An diesem Donnerstag wird der frühere Topberater von Hollande erstmals beim EU-Gipfel in Brüssel auftreten. Der Sozialliberale hat als Europabefürworter gegen Le Pen gewonnen und muss nun seinen Landsleuten zeigen, dass dies auch Vorteile bringt. Vor dem Spitzentreffen mit Angela Merkel und den anderen EU-Chefs gibt der Chef des Élyséepalastes schon einmal das Motto aus, dass Europa schützen müsse. Er will Sozialdumping verhindern und dem Vernehmen nach in der Gipfelrunde auch die Idee vorbringen, ausländische Investitionen in europäischen "strategischen Bereichen" kontrollieren zu lassen. Widerstand aus den Niederlanden und den nordischen EU-Ländern ist aber offenbar schon programmiert.

Macron bekommt gerade beim wichtigsten EU-Partner Deutschland viel Goodwill.

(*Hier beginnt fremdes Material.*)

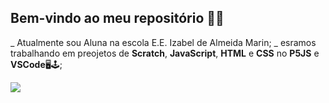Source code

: ## **Bem-vindo ao meu repositório** 👋😊

_ Atualmente sou Aluna na escola E.E. Izabel de Almeida Marin;
_ esramos trabalhando em preojetos de **Scratch**, **JavaScript**, **HTML** e **CSS** no **P5JS** e **VSCode**🖥🕹;

![](https://tenor.com/vforJrNMnj4.gif)
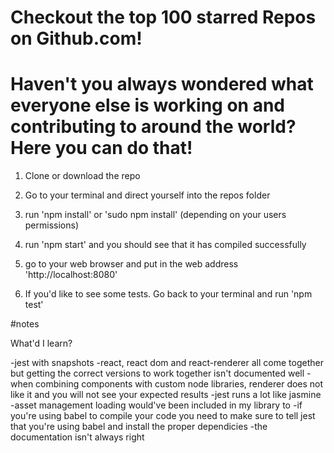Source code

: # Checkout the top 100 starred Repos on Github.com! 
# Haven't you always wondered what everyone else is working on and contributing to around the world? Here you can do that! 

1. Clone or download the repo

2. Go to your terminal and direct yourself into the repos folder

3. run 'npm install' or 'sudo npm install' (depending on your users permissions)

4. run 'npm start' and you should see that it has compiled successfully 

5. go to your web browser and put in the web address 'http://localhost:8080'

6. If you'd like to see some tests. Go back to your terminal and run 'npm test'


#notes 

What'd I learn? 

-jest with snapshots 
-react, react dom and react-renderer all come together but getting the correct versions to work together isn't documented well
-when combining components with custom node libraries, renderer does not like it and you will not see your expected results 
-jest runs a lot like jasmine
-asset management loading would've been included in my library to 
-if you're using babel to compile your code you need to make sure to tell jest that you're using babel and install the proper dependicies
-the documentation isn't always right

Bundespräsident Frank-Walter Steinmeier sieht nach der Macron-Wahl Grund in der EU für "neuen Optimismus". Beim ersten deutsch-französischen Ministerrat nach dem Machtwechsel wird es am 13. Juli in Paris aber nach ergänzenden Informationen allenfalls Signale für einen deutsch-französischen Neuanfang geben. Erst müsse die Bundestagswahl im September abgewartet werden, berichten Insider.